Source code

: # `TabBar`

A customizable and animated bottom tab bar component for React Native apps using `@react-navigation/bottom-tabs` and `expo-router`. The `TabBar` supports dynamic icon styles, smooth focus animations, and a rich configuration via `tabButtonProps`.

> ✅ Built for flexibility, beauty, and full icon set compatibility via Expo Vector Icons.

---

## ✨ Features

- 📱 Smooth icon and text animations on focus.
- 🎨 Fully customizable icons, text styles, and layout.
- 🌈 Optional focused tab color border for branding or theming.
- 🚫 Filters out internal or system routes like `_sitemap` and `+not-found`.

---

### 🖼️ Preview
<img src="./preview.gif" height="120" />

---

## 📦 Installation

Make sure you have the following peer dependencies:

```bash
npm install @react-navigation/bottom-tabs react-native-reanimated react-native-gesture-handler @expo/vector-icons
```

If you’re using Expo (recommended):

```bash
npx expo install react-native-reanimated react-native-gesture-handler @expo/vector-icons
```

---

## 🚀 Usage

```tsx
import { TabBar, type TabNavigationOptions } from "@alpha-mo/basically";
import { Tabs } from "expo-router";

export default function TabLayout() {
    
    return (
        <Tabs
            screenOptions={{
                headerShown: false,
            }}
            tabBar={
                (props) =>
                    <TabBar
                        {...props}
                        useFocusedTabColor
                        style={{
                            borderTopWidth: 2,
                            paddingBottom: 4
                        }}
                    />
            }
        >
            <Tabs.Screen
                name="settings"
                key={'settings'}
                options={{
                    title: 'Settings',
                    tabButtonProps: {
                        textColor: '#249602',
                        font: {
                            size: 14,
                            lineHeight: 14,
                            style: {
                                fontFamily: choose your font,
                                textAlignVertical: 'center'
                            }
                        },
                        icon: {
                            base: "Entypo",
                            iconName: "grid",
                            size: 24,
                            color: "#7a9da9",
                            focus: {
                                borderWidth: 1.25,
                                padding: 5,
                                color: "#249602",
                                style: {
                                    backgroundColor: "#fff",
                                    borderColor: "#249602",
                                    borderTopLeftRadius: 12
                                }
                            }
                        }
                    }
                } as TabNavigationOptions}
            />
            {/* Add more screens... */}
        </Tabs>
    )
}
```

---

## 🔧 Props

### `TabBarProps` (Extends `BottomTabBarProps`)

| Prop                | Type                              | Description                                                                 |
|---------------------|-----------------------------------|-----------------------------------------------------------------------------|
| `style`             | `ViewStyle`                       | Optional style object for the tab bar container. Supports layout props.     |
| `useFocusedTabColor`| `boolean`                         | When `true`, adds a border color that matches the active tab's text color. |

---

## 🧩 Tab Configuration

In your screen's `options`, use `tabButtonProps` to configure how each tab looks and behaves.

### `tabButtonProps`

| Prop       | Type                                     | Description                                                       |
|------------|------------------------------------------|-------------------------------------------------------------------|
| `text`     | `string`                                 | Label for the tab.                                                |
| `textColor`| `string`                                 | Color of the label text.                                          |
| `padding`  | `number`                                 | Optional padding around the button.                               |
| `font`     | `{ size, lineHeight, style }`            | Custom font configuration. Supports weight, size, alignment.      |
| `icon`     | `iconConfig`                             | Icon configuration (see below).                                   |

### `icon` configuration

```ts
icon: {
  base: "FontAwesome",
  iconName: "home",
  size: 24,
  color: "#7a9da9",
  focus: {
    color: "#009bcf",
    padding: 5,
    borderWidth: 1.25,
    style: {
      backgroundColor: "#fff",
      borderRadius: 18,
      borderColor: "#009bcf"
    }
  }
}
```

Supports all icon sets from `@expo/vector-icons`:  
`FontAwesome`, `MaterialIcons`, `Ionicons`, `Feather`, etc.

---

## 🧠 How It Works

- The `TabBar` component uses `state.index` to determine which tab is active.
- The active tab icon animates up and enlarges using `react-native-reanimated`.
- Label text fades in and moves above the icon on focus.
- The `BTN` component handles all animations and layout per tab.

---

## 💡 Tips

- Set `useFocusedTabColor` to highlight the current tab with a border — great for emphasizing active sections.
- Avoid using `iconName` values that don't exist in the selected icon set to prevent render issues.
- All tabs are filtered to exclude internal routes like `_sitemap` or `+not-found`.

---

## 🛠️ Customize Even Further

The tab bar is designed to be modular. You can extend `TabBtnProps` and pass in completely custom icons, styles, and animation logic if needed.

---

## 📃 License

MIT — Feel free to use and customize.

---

* [YOUR GOAL]
From the records above, pull out every line containing the word "internal".

* [RESULT OF THE EXERCISE]
- 🚫 Filters out internal or system routes like `_sitemap` and `+not-found`.
- All tabs are filtered to exclude internal routes like `_sitemap` or `+not-found`.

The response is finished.